Stored data:
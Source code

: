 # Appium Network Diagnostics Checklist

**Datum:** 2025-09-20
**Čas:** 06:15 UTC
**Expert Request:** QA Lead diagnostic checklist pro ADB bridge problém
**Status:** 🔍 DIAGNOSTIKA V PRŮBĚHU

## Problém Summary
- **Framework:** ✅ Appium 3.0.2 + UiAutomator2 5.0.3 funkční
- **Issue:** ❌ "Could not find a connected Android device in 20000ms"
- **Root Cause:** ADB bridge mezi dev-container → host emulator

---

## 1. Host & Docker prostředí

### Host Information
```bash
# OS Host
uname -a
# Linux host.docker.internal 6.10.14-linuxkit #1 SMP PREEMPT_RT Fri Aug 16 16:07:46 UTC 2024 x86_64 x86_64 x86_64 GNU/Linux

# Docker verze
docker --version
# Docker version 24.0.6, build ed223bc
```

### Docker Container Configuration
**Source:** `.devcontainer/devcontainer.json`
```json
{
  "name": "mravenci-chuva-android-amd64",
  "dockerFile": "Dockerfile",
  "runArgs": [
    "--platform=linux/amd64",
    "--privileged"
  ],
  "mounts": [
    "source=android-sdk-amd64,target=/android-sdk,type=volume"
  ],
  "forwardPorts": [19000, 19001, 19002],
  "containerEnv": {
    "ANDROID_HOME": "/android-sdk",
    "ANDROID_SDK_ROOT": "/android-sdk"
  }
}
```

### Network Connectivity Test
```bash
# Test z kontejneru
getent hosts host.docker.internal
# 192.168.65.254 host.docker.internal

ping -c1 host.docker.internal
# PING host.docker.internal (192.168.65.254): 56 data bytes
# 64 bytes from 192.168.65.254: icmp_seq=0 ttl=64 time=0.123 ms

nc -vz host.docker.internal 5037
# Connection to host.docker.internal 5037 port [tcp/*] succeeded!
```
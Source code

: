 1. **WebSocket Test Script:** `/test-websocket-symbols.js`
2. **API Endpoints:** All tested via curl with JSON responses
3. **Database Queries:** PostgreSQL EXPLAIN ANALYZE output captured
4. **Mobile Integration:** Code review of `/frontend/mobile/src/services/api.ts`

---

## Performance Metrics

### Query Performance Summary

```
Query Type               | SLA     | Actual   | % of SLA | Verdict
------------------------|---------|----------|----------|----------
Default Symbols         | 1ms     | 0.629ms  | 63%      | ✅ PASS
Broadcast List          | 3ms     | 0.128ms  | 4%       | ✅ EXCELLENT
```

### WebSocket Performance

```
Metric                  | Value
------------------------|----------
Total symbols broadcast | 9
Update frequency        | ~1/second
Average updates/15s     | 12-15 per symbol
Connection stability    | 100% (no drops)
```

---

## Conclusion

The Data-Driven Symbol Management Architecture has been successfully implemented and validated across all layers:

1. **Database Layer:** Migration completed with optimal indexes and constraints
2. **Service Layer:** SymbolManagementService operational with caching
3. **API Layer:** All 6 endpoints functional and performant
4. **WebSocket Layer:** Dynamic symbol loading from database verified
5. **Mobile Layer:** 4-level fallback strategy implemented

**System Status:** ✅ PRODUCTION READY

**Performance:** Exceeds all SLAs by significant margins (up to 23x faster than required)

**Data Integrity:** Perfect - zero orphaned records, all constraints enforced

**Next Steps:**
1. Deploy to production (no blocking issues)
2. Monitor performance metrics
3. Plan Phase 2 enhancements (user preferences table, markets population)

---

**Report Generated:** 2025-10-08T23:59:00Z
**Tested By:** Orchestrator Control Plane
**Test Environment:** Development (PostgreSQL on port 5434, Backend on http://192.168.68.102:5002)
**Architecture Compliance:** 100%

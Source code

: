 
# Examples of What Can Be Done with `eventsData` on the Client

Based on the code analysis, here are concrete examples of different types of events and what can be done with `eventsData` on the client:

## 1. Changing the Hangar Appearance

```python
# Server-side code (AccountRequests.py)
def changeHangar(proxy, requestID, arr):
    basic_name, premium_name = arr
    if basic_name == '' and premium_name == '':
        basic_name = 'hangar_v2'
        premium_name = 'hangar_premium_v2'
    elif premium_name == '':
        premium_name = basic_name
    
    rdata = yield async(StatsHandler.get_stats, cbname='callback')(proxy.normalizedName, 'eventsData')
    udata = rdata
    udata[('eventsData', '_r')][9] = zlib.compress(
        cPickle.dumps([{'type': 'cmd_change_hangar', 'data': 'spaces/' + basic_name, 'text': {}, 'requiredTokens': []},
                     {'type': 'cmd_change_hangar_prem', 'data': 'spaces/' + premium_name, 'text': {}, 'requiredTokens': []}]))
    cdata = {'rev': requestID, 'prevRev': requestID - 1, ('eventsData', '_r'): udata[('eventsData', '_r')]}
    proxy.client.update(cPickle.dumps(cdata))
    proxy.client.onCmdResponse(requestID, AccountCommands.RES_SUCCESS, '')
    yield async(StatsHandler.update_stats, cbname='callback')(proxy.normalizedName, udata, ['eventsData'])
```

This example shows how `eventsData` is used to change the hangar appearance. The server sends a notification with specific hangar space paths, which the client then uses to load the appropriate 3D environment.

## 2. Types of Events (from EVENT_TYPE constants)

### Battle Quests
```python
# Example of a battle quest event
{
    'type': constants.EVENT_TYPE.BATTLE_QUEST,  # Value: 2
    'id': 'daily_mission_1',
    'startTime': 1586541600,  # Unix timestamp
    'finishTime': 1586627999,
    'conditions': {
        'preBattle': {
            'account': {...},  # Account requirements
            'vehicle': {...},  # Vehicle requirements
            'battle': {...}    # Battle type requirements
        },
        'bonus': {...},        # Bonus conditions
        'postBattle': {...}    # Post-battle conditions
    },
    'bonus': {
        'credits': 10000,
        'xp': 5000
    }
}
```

**EXERCISE REQUIREMENTS**
Review the entries above and return every line where "Status" appears.

**SOLUTION TO THE PROBLEM**
**Status:** 🔍 DIAGNOSTIKA V PRŮBĚHU
**System Status:** ✅ PRODUCTION READY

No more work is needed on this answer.